[WORKING DATA — start]

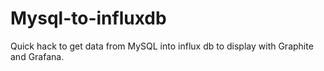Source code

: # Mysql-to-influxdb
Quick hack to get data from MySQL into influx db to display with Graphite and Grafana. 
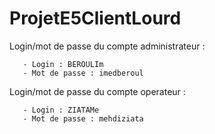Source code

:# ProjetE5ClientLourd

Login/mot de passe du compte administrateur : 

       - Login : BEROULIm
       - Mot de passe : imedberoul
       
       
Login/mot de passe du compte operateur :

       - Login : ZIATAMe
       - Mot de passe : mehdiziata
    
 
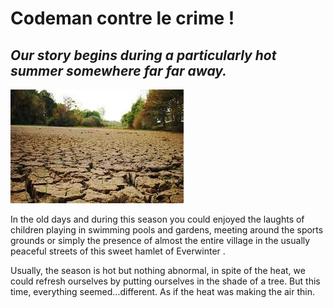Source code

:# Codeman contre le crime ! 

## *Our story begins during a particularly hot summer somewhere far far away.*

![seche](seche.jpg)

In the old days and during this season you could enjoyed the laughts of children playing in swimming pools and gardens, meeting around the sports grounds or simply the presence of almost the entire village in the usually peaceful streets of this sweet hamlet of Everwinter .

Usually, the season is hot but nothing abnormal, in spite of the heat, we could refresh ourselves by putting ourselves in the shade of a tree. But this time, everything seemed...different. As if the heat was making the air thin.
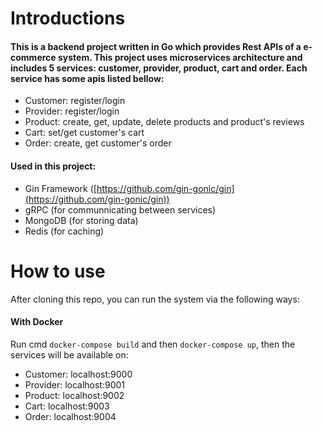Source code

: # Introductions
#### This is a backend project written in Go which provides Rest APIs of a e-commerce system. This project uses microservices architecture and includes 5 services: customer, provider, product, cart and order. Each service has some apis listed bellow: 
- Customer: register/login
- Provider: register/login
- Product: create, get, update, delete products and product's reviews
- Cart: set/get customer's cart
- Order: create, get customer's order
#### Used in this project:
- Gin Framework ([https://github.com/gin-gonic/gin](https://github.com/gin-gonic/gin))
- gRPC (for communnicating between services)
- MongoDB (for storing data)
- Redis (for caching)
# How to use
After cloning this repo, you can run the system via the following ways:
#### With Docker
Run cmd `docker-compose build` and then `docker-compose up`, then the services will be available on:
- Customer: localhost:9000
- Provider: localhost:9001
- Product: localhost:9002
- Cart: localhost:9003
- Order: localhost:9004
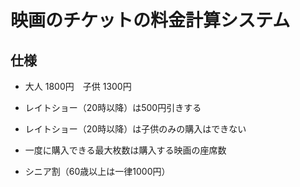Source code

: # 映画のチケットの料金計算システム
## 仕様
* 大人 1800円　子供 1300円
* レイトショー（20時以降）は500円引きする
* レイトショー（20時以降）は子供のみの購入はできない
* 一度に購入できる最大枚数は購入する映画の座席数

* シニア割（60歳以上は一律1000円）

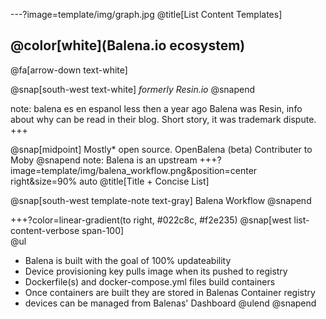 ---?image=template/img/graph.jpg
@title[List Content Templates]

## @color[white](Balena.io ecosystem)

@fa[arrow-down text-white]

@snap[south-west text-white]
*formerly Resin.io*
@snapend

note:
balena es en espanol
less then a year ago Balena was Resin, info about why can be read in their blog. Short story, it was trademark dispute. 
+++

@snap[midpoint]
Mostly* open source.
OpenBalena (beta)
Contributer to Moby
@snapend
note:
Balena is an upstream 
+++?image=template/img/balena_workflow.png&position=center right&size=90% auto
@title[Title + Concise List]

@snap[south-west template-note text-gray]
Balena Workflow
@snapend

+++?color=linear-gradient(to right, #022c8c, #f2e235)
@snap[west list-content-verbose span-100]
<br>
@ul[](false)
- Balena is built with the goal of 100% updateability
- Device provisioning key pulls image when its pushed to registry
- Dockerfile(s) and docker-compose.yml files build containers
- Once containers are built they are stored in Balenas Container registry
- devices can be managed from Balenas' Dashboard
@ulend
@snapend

[WORKING DATA — finish]

* **TASK PROMPT**: Transcribe every entry exactly. Leave out the pictures.

* **ANSWER TO THIS TASK**:
Source code

: # Mysql-to-influxdb
Quick hack to get data from MySQL into influx db to display with Graphite and Grafana. 
Source code

:# ProjetE5ClientLourd

Login/mot de passe du compte administrateur : 

       - Login : BEROULIm
       - Mot de passe : imedberoul
       
       
Login/mot de passe du compte operateur :

       - Login : ZIATAMe
       - Mot de passe : mehdiziata
    
 
Source code

:# Codeman contre le crime ! 

## *Our story begins during a particularly hot summer somewhere far far away.*

![seche](seche.jpg)

In the old days and during this season you could enjoyed the laughts of children playing in swimming pools and gardens, meeting around the sports grounds or simply the presence of almost the entire village in the usually peaceful streets of this sweet hamlet of Everwinter .

Usually, the season is hot but nothing abnormal, in spite of the heat, we could refresh ourselves by putting ourselves in the shade of a tree. But this time, everything seemed...different. As if the heat was making the air thin.
Source code

: # Introductions
#### This is a backend project written in Go which provides Rest APIs of a e-commerce system. This project uses microservices architecture and includes 5 services: customer, provider, product, cart and order. Each service has some apis listed bellow: 
- Customer: register/login
- Provider: register/login
- Product: create, get, update, delete products and product's reviews
- Cart: set/get customer's cart
- Order: create, get customer's order
#### Used in this project:
- Gin Framework ([https://github.com/gin-gonic/gin](https://github.com/gin-gonic/gin))
- gRPC (for communnicating between services)
- MongoDB (for storing data)
- Redis (for caching)
# How to use
After cloning this repo, you can run the system via the following ways:
#### With Docker
Run cmd `docker-compose build` and then `docker-compose up`, then the services will be available on:
- Customer: localhost:9000
- Provider: localhost:9001
- Product: localhost:9002
- Cart: localhost:9003
- Order: localhost:9004
Source code

: # 映画のチケットの料金計算システム
## 仕様
* 大人 1800円　子供 1300円
* レイトショー（20時以降）は500円引きする
* レイトショー（20時以降）は子供のみの購入はできない
* 一度に購入できる最大枚数は購入する映画の座席数

* シニア割（60歳以上は一律1000円）

 ---?image=template/img/graph.jpg
@title[List Content Templates]

## @color[white](Balena.io ecosystem)

@fa[arrow-down text-white]

@snap[south-west text-white]
*formerly Resin.io*
@snapend

note:
balena es en espanol
less then a year ago Balena was Resin, info about why can be read in their blog. Short story, it was trademark dispute. 
+++

@snap[midpoint]
Mostly* open source.
OpenBalena (beta)
Contributer to Moby
@snapend
note:
Balena is an upstream 
+++?image=template/img/balena_workflow.png&position=center right&size=90% auto
@title[Title + Concise List]

@snap[south-west template-note text-gray]
Balena Workflow
@snapend

+++?color=linear-gradient(to right, #022c8c, #f2e235)
@snap[west list-content-verbose span-100]
<br>
@ul[](false)
- Balena is built with the goal of 100% updateability
- Device provisioning key pulls image when its pushed to registry
- Dockerfile(s) and docker-compose.yml files build containers
- Once containers are built they are stored in Balenas Container registry
- devices can be managed from Balenas' Dashboard
@ulend
@snapend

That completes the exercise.